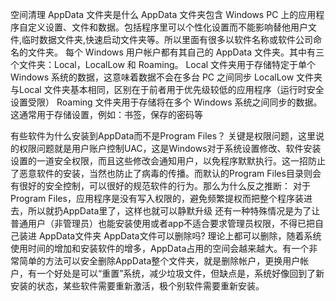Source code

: 空间清理  AppData 文件夹是什么
AppData 文件夹包含 Windows PC 上的应用程序自定义设置、文件和数据。包括程序里可以个性化设置而不能影响替他用户文件,临时数据文件夹,快速启动文件夹等。所以里面有很多以软件名称或软件公司命名的文件夹。
每个 Windows 用户帐户都有其自己的 AppData 文件夹。其中有三个文件夹：Local，LocalLow 和 Roaming。
Local 文件夹用于存储特定于单个 Windows 系统的数据，这意味着数据不会在多台 PC 之间同步
LocalLow 文件夹与Local 文件夹基本相同，区别在于前者用于优先级较低的应用程序（运行时安全设置受限）
Roaming 文件夹用于存储将在多个 Windows 系统之间同步的数据。这通常用于存储设置，例如：书签，保存的密码等



有些软件为什么安装到AppData而不是Program Files？
关键是权限问题，这里说的权限问题就是用户账户控制UAC，这是Windows对于系统设置修改、软件安装设置的一道安全权限，而且这些修改会通知用户，以免程序默默执行。这一招防止了恶意软件的安装，当然也防止了病毒的传播。而默认的Program Files目录则会有很好的安全控制，可以很好的规范软件的行为。那么为什么反之推断：
对于Program Files，应用程序是没有写入权限的，避免频繁提权而把整个程序装进去，所以就扔AppData里了，这样也就可以静默升级
还有一种特殊情况是为了让普通用户（非管理员）也能安装使用或者app不适合要求管理员权限，不得已把自己装进 AppData文件夹
AppData文件可以删除吗?
理论上都可以删除，随着系统使用时间的增加和安装软件的增多，AppData占用的空间会越来越大。有一个非常简单的方法可以安全删除AppData整个文件夹，就是删除帐户，更换用户帐户，有一个好处是可以“重置”系统，减少垃圾文件，但缺点是，系统好像回到了新安装的状态，某些软件需要重新激活，极个别软件需要重新安装。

· · · · · · ·

Pull out all lines from the entries above in which the word "LocalLow" appears.

> Exercise solution:
每个 Windows 用户帐户都有其自己的 AppData 文件夹。其中有三个文件夹：Local，LocalLow 和 Roaming。
LocalLow 文件夹与Local 文件夹基本相同，区别在于前者用于优先级较低的应用程序（运行时安全设置受限）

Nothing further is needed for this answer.